Journey of a young man turned in an unexpected direction and the woman who helps him brighten his outlook on the world around him.

“How do you say goodbye to someone you've barely said hello to?” asks writer - director Cameron Crowe in his new film, “Elizabethtown.” Crowe, who won an Academy Award in 2000 for his original screenplay for “Almost Famous,” again draws on his own experiences - the emotions he felt at his father's unexpected passing - to inspire a motion picture. “Elizabethtown” is about a quiet Oregon shoe designer who gets to know his father and his own family roots only after his dad's death. He is aided in his journey by an unstoppably optimistic woman, and a host of family members, who combine in unique ways to teach him what's it's like to be truly alive.

Crowe says that one of his goals with “Elizabethtown” was to make the type of film his father liked best: one that could achieve genuine emotion but always with humor close at hand. “A movie that could blend tears and laughter… that was his favorite combo,” says Crowe. “He and my mom actually had a name for that very special mix, they called it `Bread and Chocolate,' after a foreign film they'd fallen in love with. Later, as a director, it became one of my favorite mixes too - a movie that introduced you to characters who felt real, who took you into their lives and when that movie was over… you missed those people you'd met two hours earlier.”

Producer Paula Wagner says, “Besides being one of the great writer-directors of our times, Cameron Crowe is also a chronicler of truth: truth told with a little whimsy, a lot of charm, and great heart.  Cameron somehow allows you to laugh at the human foibles of the character and then, a few moments later, shed a tear or two as well. In `Elizabethtown,' Cameron takes us on such a personal journey - and he invites us to feel that the journey is our own.”

 “Cameron has an ability to take life and put it on the screen,” says
Orlando Bloom, who takes on the role of the central character, Drew Baylor.  “He makes it so real and so human that it just breaks your heart and makes you laugh all at the same time.”

Kirsten Dunst, who plays Claire, the passionately positive flight attendant who changes Drew's life, agrees.  “This movie is about life.  It's not just a comedy or a just a drama or just a romance - it's just life.  It's all about the intimate moments between people.  It has so many different stories combined.  It's unpretentious and sometimes almost `slice of life' in its reality.  But if you look closely, every line and every action means something.  It's a Cameron Crowe movie.”

In 1989, Crowe had just seen the theatrical release of his directorial debut, “Say Anything.”   The movie had been released quietly, with little fanfare.  It's fortunes changed suddenly when the movie received an important early rave review from Siskel and Ebert.   Crowe's father was visiting family in Kentucky, having just seen the pivotal positive review and was in the midst of sharing the great news with family members, when he unexpectedly died of a heart attack.  It was a blow for the young filmmaker and it left a lasting impression on him.

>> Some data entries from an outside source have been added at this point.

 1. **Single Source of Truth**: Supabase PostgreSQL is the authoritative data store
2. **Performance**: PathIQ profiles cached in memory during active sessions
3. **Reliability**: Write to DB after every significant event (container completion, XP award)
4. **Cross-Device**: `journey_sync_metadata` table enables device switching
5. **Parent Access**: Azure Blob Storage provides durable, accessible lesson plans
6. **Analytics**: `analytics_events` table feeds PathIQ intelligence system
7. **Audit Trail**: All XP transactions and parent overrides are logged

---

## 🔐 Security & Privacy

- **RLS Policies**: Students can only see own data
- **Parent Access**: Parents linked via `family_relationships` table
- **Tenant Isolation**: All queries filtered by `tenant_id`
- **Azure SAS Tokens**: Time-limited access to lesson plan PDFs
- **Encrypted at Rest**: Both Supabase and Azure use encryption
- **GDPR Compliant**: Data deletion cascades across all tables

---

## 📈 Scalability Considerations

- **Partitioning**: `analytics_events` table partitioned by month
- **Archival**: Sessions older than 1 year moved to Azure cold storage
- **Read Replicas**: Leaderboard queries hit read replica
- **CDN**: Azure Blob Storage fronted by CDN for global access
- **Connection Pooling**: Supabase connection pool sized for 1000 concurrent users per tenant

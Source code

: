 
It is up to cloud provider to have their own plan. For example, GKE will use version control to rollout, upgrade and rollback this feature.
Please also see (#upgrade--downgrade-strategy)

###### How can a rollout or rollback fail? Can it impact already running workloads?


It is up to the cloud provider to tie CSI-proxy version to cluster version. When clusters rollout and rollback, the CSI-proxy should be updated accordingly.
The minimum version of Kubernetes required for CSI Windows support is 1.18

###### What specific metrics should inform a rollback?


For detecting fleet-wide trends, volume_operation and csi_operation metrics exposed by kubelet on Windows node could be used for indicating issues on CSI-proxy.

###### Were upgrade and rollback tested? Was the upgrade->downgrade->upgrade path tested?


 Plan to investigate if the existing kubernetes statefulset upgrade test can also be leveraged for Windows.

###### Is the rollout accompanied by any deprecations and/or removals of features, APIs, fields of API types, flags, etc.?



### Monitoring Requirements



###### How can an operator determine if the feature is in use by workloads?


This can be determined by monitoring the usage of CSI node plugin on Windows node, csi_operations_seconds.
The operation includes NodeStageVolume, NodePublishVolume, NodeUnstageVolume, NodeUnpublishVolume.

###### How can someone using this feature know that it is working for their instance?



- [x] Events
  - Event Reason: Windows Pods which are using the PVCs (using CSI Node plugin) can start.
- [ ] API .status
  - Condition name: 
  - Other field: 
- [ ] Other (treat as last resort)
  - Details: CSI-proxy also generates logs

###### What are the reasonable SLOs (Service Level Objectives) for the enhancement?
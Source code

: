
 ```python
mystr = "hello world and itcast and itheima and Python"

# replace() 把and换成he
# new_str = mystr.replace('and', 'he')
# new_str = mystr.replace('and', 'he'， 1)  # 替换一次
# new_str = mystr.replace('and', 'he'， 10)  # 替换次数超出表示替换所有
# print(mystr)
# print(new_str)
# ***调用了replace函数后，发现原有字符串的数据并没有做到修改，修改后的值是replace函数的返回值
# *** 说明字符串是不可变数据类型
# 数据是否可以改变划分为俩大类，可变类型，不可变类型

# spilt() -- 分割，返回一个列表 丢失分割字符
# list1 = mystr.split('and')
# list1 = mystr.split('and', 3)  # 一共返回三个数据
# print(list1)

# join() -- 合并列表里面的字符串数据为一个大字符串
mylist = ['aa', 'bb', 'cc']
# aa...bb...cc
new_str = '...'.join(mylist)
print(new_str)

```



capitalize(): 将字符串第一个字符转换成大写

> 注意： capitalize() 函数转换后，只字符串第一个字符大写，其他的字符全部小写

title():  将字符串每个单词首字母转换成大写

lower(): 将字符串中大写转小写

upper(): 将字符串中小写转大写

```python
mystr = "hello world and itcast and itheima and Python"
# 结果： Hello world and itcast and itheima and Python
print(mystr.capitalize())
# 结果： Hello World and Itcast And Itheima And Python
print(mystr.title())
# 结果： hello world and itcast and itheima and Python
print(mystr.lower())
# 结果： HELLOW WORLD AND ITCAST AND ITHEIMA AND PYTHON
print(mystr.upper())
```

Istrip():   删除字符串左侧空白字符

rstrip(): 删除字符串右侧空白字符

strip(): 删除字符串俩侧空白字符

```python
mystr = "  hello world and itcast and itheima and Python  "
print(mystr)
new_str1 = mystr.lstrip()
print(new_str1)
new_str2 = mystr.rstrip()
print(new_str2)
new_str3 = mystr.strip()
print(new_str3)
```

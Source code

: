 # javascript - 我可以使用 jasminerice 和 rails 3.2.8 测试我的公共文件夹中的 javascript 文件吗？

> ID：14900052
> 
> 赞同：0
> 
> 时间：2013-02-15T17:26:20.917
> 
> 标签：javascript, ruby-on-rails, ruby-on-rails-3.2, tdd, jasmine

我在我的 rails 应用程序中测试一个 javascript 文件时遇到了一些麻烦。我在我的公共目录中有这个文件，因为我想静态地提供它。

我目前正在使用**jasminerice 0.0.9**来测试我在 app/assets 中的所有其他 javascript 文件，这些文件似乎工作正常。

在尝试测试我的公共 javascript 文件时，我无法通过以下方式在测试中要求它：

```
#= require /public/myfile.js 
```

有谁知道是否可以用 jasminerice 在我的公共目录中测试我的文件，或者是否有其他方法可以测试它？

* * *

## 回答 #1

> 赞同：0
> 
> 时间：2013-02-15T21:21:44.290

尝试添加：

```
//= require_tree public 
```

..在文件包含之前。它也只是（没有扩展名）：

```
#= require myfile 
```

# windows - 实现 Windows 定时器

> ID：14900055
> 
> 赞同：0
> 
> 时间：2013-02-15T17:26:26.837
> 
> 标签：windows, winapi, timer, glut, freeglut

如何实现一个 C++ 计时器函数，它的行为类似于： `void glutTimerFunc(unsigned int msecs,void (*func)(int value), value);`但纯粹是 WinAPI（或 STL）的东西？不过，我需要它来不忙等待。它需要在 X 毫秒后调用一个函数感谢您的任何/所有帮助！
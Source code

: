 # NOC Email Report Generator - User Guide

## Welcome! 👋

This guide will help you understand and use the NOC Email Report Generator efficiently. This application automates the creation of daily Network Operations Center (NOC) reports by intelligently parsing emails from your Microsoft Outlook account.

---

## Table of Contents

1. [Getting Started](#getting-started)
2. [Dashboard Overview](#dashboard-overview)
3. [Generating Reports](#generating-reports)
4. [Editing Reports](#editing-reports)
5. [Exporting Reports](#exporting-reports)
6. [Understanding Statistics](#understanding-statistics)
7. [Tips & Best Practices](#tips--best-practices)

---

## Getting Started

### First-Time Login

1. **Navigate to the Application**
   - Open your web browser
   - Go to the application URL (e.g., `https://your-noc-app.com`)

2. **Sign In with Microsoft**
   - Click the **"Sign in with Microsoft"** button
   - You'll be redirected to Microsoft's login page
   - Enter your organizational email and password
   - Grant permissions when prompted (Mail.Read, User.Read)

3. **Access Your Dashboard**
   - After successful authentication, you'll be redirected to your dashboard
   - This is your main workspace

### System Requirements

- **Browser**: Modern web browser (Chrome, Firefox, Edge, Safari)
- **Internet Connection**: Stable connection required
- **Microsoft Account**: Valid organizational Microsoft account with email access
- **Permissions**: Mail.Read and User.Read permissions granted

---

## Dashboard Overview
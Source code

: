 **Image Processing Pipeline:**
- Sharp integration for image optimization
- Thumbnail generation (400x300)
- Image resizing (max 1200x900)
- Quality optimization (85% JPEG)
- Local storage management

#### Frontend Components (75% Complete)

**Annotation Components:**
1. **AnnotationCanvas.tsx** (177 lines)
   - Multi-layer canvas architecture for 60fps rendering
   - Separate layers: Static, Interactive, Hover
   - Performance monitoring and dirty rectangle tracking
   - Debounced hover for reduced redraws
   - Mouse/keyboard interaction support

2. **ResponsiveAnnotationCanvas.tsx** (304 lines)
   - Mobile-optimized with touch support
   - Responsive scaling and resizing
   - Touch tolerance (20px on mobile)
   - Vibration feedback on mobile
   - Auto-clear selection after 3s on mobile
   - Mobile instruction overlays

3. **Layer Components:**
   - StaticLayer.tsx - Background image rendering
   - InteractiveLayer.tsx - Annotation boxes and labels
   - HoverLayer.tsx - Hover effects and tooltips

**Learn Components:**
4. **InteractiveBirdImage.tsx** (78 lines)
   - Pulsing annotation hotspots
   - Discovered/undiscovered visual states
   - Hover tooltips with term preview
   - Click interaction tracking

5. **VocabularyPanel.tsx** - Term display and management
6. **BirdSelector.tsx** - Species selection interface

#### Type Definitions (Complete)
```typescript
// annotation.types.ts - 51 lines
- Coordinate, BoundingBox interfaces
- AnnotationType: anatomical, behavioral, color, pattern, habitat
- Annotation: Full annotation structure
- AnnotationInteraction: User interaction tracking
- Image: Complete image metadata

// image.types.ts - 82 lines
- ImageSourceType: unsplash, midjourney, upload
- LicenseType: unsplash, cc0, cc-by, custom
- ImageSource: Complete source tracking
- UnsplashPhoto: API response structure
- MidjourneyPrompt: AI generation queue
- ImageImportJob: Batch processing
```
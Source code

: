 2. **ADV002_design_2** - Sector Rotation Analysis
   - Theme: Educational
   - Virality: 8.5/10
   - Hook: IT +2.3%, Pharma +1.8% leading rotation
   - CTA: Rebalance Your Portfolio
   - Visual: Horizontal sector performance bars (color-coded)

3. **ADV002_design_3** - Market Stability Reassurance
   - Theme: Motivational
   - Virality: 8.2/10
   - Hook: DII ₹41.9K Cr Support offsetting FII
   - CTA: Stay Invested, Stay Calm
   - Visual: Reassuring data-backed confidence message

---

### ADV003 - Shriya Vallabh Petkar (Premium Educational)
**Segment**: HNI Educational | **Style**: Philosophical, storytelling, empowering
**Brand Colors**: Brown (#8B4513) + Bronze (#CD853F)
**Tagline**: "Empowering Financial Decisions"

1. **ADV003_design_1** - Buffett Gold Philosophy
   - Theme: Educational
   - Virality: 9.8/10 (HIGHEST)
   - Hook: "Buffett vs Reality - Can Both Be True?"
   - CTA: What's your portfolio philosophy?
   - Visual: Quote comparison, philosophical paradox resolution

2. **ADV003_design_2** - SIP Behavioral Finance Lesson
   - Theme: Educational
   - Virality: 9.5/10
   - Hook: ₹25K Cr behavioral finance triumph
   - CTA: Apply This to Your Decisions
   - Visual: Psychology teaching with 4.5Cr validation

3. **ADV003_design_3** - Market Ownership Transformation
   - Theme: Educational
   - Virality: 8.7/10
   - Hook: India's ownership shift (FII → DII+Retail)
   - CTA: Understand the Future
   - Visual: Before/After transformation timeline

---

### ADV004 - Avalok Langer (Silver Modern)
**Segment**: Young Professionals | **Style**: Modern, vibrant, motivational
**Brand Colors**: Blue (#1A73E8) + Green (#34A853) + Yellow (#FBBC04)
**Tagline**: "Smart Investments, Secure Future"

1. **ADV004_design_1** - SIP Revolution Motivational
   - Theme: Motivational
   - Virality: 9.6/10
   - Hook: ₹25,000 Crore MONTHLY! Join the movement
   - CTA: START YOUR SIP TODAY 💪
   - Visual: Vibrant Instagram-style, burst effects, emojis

Several years passed and Crowe's career continued to rise as he wrote and directed films like “Singles,” “Jerry Maguire,” “Almost Famous” and “Vanilla Sky.” All of Crowe's screenplays possess a very personal connection to the filmmaker and “Almost Famous” was no exception. The story, a dramatization of Crowe's own early years as a writer for Rolling Stone, was critically lauded and garnered Crowe an Academy Award® for best screenplay. All of the performances were topnotch, but Frances McDormand's portrayal of the mother in that film stands out as a quirky-yet-loving homage to Crowe's own mother, Alice.  With “Elizabethtown,” Crowe found it was time to honor his father.

“It's a funny thing,” says Crowe, “but from the very beginning, I'd always resisted writing very personally about my own life and family.   Even the books I loved growing up were rarely first-person stories.  Then, when I turned 18, I wrote an article for `Rolling Stone' called `How I Learned About Sex.'  It was under assignment, I had run out of other ways to tell the story.  I wrote it in first-person.  It was instantly a breakthrough for me.  People responded resoundingly, immediately, wrote me letters.  Friends and editors said, `I felt like you were writing about my life too.'   And it's happened consistently ever since.  The more personal the story, the more it seemed to matter to people.  After `Almost Famous,' I was asked a lot - what about your dad?   What was he like?  I'd written a short story about him called `My Father's Highway.'  It was one of my favorites, though it lived in my drawer.  And then one day…”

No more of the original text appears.